By default, when a Windows-based VPN client makes a VPN connection, the VPN client automatically adds a new default route for the VPN connection and sets a higher metric for the existing default route. Because a new default route has been added, all Internet locations, except for the IP address of the tunnel server and locations based on other routes, are not reachable for the duration of the VPN connection.

Whether the default route is acceptable for the VPN connection depends on your remote access clients’ needs (whether they need simultaneous access to both the intranet and the Internet) and security issues. For a full discussion of the routing options for VPN remote access clients, see "Determining Routing for VPN Remote Access Clients" earlier in this chapter.

Based on your design, implement one of the following routing options on the VPN client:

  • If the remote access user does not require concurrent access to intranet and Internet resources, use the default gateway for the VPN connection.

  • If the remote access user requires concurrent access to intranet and Internet resources over a VPN connection, choose one of the following options:

    • If you want to allow Internet access through the organization’s intranet, use the default gateway for your VPN connection.

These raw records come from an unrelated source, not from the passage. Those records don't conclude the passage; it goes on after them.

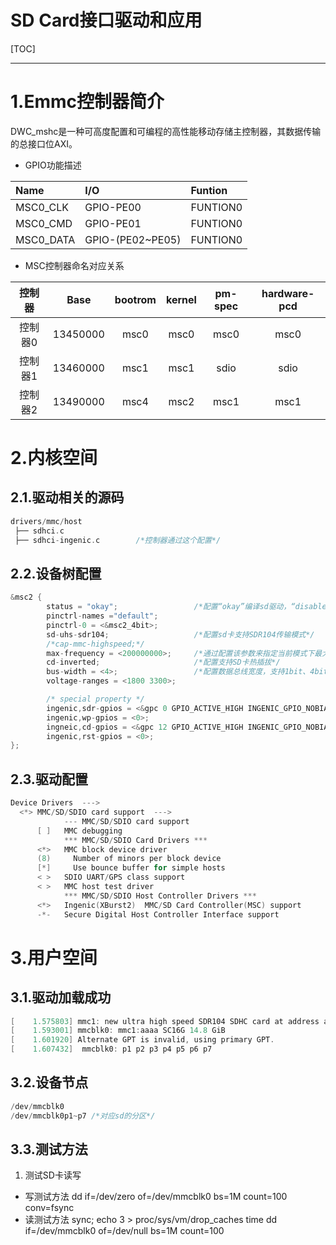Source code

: SD Card接口驱动和应用
===================
[TOC]
<!-- toc -->

----
# 1.Emmc控制器简介

DWC_mshc是一种可高度配置和可编程的高性能移动存储主控制器，其数据传输的总接口位AXI。

* GPIO功能描述

|Name|I/O|Funtion|
|:-|:-|:-|
|MSC0_CLK|GPIO-PE00|FUNTION0|
|MSC0_CMD|GPIO-PE01|FUNTION0|
|MSC0_DATA|GPIO-(PE02~PE05)|FUNTION0|


* MSC控制器命名对应关系
  
|控制器|Base|bootrom|kernel|pm-spec|hardware-pcd|
|:-:|:-:|:-:|:-:|:-:|:-:|
|控制器0|13450000|msc0|msc0|msc0|msc0|
|控制器1|13460000|msc1|msc1|sdio|sdio|
|控制器2|13490000|msc4|msc2|msc1|msc1|

# 2.内核空间

## 2.1.驱动相关的源码

```c
drivers/mmc/host
 ├── sdhci.c                
 ├── sdhci-ingenic.c        /*控制器通过这个配置*/

```

## 2.2.设备树配置

```c
&msc2 {
        status = "okay";                 /*配置“okay”编译sd驱动，“disable”反之*/           
        pinctrl-names ="default";
        pinctrl-0 = <&msc2_4bit>;
        sd-uhs-sdr104;                   /*配置sd卡支持SDR104传输模式*/
        /*cap-mmc-highspeed;*/
        max-frequency = <200000000>;     /*通过配置该参数来指定当前模式下最大频率*/
        cd-inverted;                     /*配置支持SD卡热插拔*/ 
        bus-width = <4>;                 /*配置数据总线宽度，支持1bit、4bit*/
        voltage-ranges = <1800 3300>;

        /* special property */
        ingenic,sdr-gpios = <&gpc 0 GPIO_ACTIVE_HIGH INGENIC_GPIO_NOBIAS>;   /*通过GPIO配置SD卡外部电路3.3V到1.8V电压切换*/
        ingenic,wp-gpios = <0>;
        ingneic,cd-gpios = <&gpc 12 GPIO_ACTIVE_HIGH INGENIC_GPIO_NOBIAS>;   /*配置CD pin用于SD卡检测*/
        ingenic,rst-gpios = <0>;
};
```

## 2.3.驱动配置

```c
Device Drivers  --->
  <*> MMC/SD/SDIO card support  --->
            --- MMC/SD/SDIO card support
      [ ]   MMC debugging
            *** MMC/SD/SDIO Card Drivers ***
      <*>   MMC block device driver
      (8)     Number of minors per block device
      [*]     Use bounce buffer for simple hosts
      < >   SDIO UART/GPS class support
      < >   MMC host test driver
            *** MMC/SD/SDIO Host Controller Drivers ***
      <*>   Ingenic(XBurst2)  MMC/SD Card Controller(MSC) support
      -*-   Secure Digital Host Controller Interface support
```

# 3.用户空间

## 3.1.驱动加载成功

```c
[    1.575803] mmc1: new ultra high speed SDR104 SDHC card at address aaaa
[    1.593001] mmcblk0: mmc1:aaaa SC16G 14.8 GiB 
[    1.601920] Alternate GPT is invalid, using primary GPT.
[    1.607432]  mmcblk0: p1 p2 p3 p4 p5 p6 p7
```

## 3.2.设备节点

```c
/dev/mmcblk0
/dev/mmcblk0p1~p7 /*对应sd的分区*/
```

## 3.3.测试方法
1. 测试SD卡读写
* 写测试方法
      dd if=/dev/zero of=/dev/mmcblk0 bs=1M count=100 conv=fsync
* 读测试方法
      sync; echo 3 > proc/sys/vm/drop_caches
      time dd if=/dev/mmcblk0 of=/dev/null bs=1M count=100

      Internet traffic between the VPN client and Internet hosts passes though firewalls or proxy servers as though the VPN client were physically connected to the organization’s intranet. This method can affect performance, but it enables an organization to filter and monitor Internet access according to its network policies while the VPN client is connected to the organization network.

    • If the addressing within your intranet is based on a single class-based network ID, and the addresses assigned to VPN clients are from that single class-based network ID, prevent the use of the default gateway for your VPN connection.

    • If the addressing within your intranet is not based on a single class-based network ID, prevent the use of the default gateway for your VPN connection. Then, use one of the split tunneling methods described in "Determining Routing for VPN Remote Access Clients" earlier in this chapter.

To prevent the VPN client from creating a new default route during a VPN connection

  1. In Control Panel, double-click Network Connections, and then double-click the name of the VPN connection.

  2. In the Connect dialog box, click Properties.

  3. In the properties dialog box for the VPN connection, click the Networking tab.

  4. SelectInternet Protocol (TCP/IP), and then click Properties.

  5. On the General tab, click Advanced to display the Advanced TCP/IP Settings dialog box.

  6. To prevent a default route from being created during a VPN connection, on the General tab, clear the Use default gateway on remote network check box.

    No default route will be created for the connection. However, a route corresponding to the Internet address class of the assigned IP address will be created. For example, if the IP address assigned during the connection process is 10.0.12.119, the Windows Server 2003–based or Windows XP–based VPN client creates a route for the class-based network ID 10.0.0.0 with the subnet mask 255.0.0.0.